Community Health Education (CHE) Workers

Provides informal outreach, education referral and follow-up, advocacy and home visiting services to residents within a five-block radius of a majority African (African-American) community in Northeast, DC. Dedicated members of the community, including medical students, will provide the services.  They create a bridge between providers of health, social and community services and the underserved and hard-to-reach populations within the community.  CHE workers are trained to provide basic health education and referrals for a wide range of services.  The core roles that Ché Workers will provide are:

 

  1. Mediation between communities and health & human services systems.
  2. Informal counseling and social support
  3. Providing culturally appropriate health education, i.e., preventative health, exercise, healthy eating habits).
  4. Advocating for a Public healthcare system, with a Public hospital at its core
  5. Assuring people get the services they need
  6. Developing and maintaining a relationship with the family during home visits, which are made weekly.

 

Ché also represents Ernesto “Ché” Guevara (1928—67), who was a Cuban revolutionary and political leader born in Argentina.

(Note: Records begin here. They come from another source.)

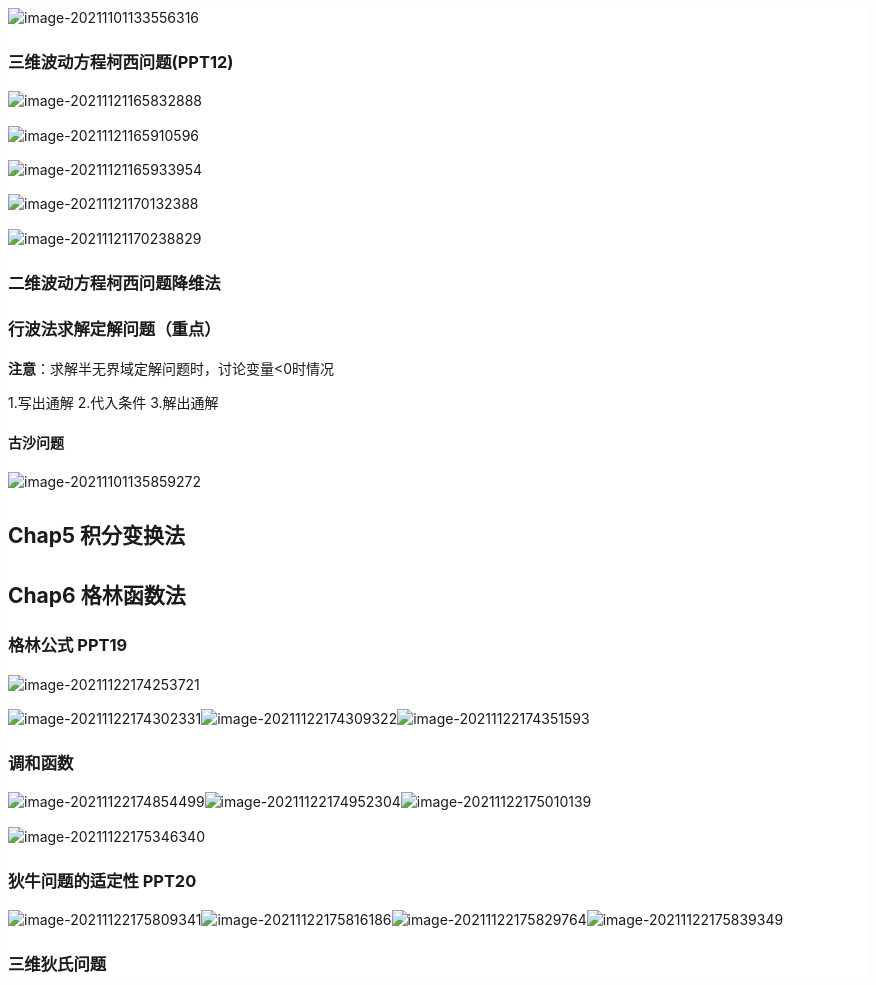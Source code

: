 ![image-20211101133556316](C:\Users\Lenovo\AppData\Roaming\Typora\typora-user-images\image-20211101133556316.png)

### 三维波动方程柯西问题(PPT12)

![image-20211121165832888](C:\Users\Lenovo\AppData\Roaming\Typora\typora-user-images\image-20211121165832888.png)

![image-20211121165910596](C:\Users\Lenovo\AppData\Roaming\Typora\typora-user-images\image-20211121165910596.png)

![image-20211121165933954](C:\Users\Lenovo\AppData\Roaming\Typora\typora-user-images\image-20211121165933954.png)

![image-20211121170132388](C:\Users\Lenovo\AppData\Roaming\Typora\typora-user-images\image-20211121170132388.png)

![image-20211121170238829](C:\Users\Lenovo\AppData\Roaming\Typora\typora-user-images\image-20211121170238829.png)

### 二维波动方程柯西问题降维法

### 行波法求解定解问题（重点）

**注意**：求解半无界域定解问题时，讨论变量<0时情况

1.写出通解 2.代入条件 3.解出通解

#### 古沙问题

![image-20211101135859272](C:\Users\Lenovo\AppData\Roaming\Typora\typora-user-images\image-20211101135859272.png)

## Chap5 积分变换法

## Chap6 格林函数法

### 格林公式 PPT19

![image-20211122174253721](C:\Users\Lenovo\AppData\Roaming\Typora\typora-user-images\image-20211122174253721.png)

![image-20211122174302331](C:\Users\Lenovo\AppData\Roaming\Typora\typora-user-images\image-20211122174302331.png)![image-20211122174309322](C:\Users\Lenovo\AppData\Roaming\Typora\typora-user-images\image-20211122174309322.png)![image-20211122174351593](C:\Users\Lenovo\AppData\Roaming\Typora\typora-user-images\image-20211122174351593.png)

### 调和函数

![image-20211122174854499](C:\Users\Lenovo\AppData\Roaming\Typora\typora-user-images\image-20211122174854499.png)![image-20211122174952304](C:\Users\Lenovo\AppData\Roaming\Typora\typora-user-images\image-20211122174952304.png)![image-20211122175010139](C:\Users\Lenovo\AppData\Roaming\Typora\typora-user-images\image-20211122175010139.png)

![image-20211122175346340](C:\Users\Lenovo\AppData\Roaming\Typora\typora-user-images\image-20211122175346340.png)

### 狄牛问题的适定性 PPT20

![image-20211122175809341](C:\Users\Lenovo\AppData\Roaming\Typora\typora-user-images\image-20211122175809341.png)![image-20211122175816186](C:\Users\Lenovo\AppData\Roaming\Typora\typora-user-images\image-20211122175816186.png)![image-20211122175829764](C:\Users\Lenovo\AppData\Roaming\Typora\typora-user-images\image-20211122175829764.png)![image-20211122175839349](C:\Users\Lenovo\AppData\Roaming\Typora\typora-user-images\image-20211122175839349.png)

### 三维狄氏问题
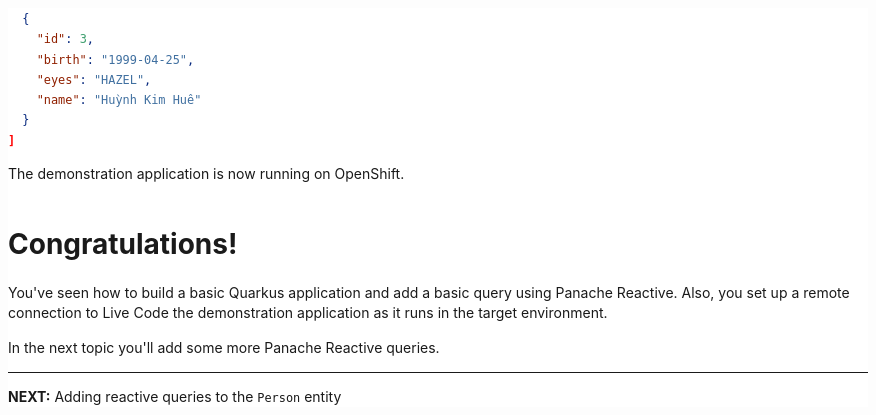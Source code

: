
```json
  {
    "id": 3,
    "birth": "1999-04-25",
    "eyes": "HAZEL",
    "name": "Huỳnh Kim Huê"
  }
]
```

The demonstration application is now running on OpenShift.

# Congratulations!

You've seen how to build a basic Quarkus application and add a basic query using Panache Reactive. Also, you set up a remote connection to Live Code the demonstration application as it runs in the target environment.

In the next topic you'll add some more Panache Reactive queries.

----

**NEXT:** Adding reactive queries to the `Person` entity

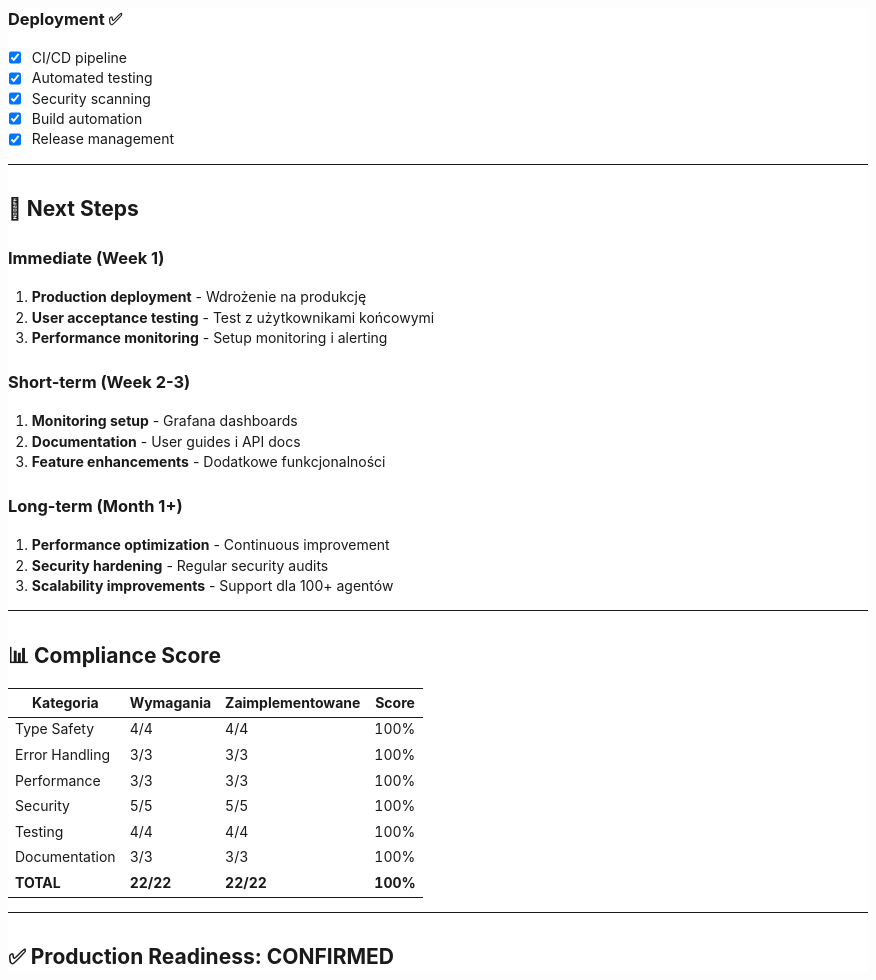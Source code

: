 ### Deployment ✅
- [x] CI/CD pipeline
- [x] Automated testing
- [x] Security scanning
- [x] Build automation
- [x] Release management

---

## 🎯 Next Steps

### Immediate (Week 1)
1. **Production deployment** - Wdrożenie na produkcję
2. **User acceptance testing** - Test z użytkownikami końcowymi
3. **Performance monitoring** - Setup monitoring i alerting

### Short-term (Week 2-3)
1. **Monitoring setup** - Grafana dashboards
2. **Documentation** - User guides i API docs
3. **Feature enhancements** - Dodatkowe funkcjonalności

### Long-term (Month 1+)
1. **Performance optimization** - Continuous improvement
2. **Security hardening** - Regular security audits
3. **Scalability improvements** - Support dla 100+ agentów

---

## 📊 Compliance Score

| Kategoria | Wymagania | Zaimplementowane | Score |
|-----------|-----------|------------------|-------|
| Type Safety | 4/4 | 4/4 | 100% |
| Error Handling | 3/3 | 3/3 | 100% |
| Performance | 3/3 | 3/3 | 100% |
| Security | 5/5 | 5/5 | 100% |
| Testing | 4/4 | 4/4 | 100% |
| Documentation | 3/3 | 3/3 | 100% |
| **TOTAL** | **22/22** | **22/22** | **100%** |

---

## ✅ Production Readiness: CONFIRMED
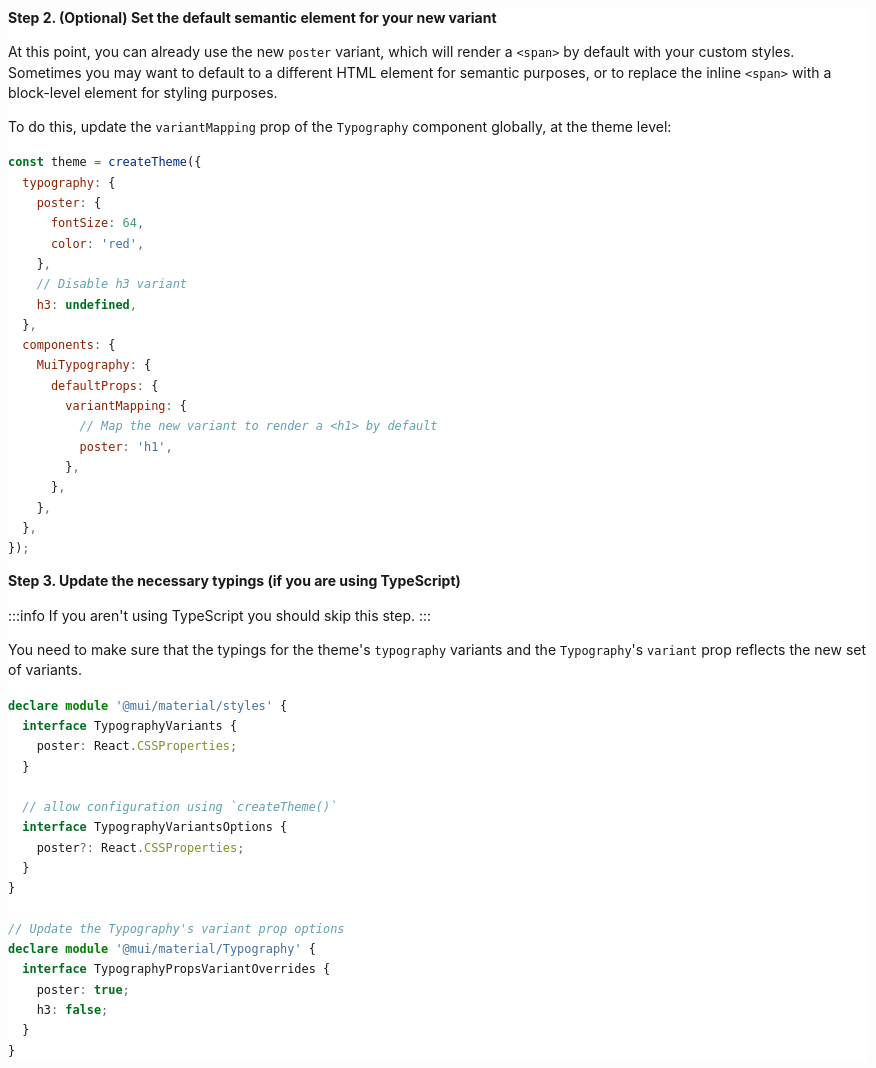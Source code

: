 **Step 2. (Optional) Set the default semantic element for your new variant**

At this point, you can already use the new `poster` variant, which will render a `<span>` by default with your custom styles.
Sometimes you may want to default to a different HTML element for semantic purposes, or to replace the inline `<span>` with a block-level element for styling purposes.

To do this, update the `variantMapping` prop of the `Typography` component globally, at the theme level:

```js
const theme = createTheme({
  typography: {
    poster: {
      fontSize: 64,
      color: 'red',
    },
    // Disable h3 variant
    h3: undefined,
  },
  components: {
    MuiTypography: {
      defaultProps: {
        variantMapping: {
          // Map the new variant to render a <h1> by default
          poster: 'h1',
        },
      },
    },
  },
});
```

**Step 3. Update the necessary typings (if you are using TypeScript)**

:::info
If you aren't using TypeScript you should skip this step.
:::

You need to make sure that the typings for the theme's `typography` variants and the `Typography`'s `variant` prop reflects the new set of variants.



```ts
declare module '@mui/material/styles' {
  interface TypographyVariants {
    poster: React.CSSProperties;
  }

  // allow configuration using `createTheme()`
  interface TypographyVariantsOptions {
    poster?: React.CSSProperties;
  }
}

// Update the Typography's variant prop options
declare module '@mui/material/Typography' {
  interface TypographyPropsVariantOverrides {
    poster: true;
    h3: false;
  }
}
```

Trained as a physician at the University of Buenos Aires, he took part (1952) in riots against the dictator Juan Perón n Argentina, joined agitators in Bolivia, and worked in a leper colony. In 1953 he went to Guatemala, joined the leftist regime of Jacobo Arbenz Guzmán, and when Arbenz was overthrown (1954) fled to Mexico, where he met Fidel Castro and other Cuban rebels. Guevara became Castro's chief lieutenant soon after the rebel invasion of Cuba in 1956, in which he proved to be a resourceful guerrilla leader. As president of the national bank after the fall (Jan., 1959) of Fulgencio Batista he was instrumental in cutting Cuba's traditional ties with the United States and in directing the flow of trade to the Communist bloc. He served (1961—65) as minister of industry. At heart a revolutionary rather than an administrator, he left Cuba in 1965 to foster revolutionary activity in the Congo and other countries. In 1967, while involved in a guerrilla movement in Bolivia, he was wounded, captured, and executed by government troops. Guevara wrote Guerrilla Warfare (1961), Man and Socialism in Cuba (1967), Reminiscences of the Cuban Revolutionary War (1968), and The African Dream (2001), a forthright account of the failed Congo rebellion.

 

The Ché Workers is a positive reflection of the People Before Profit Care Project.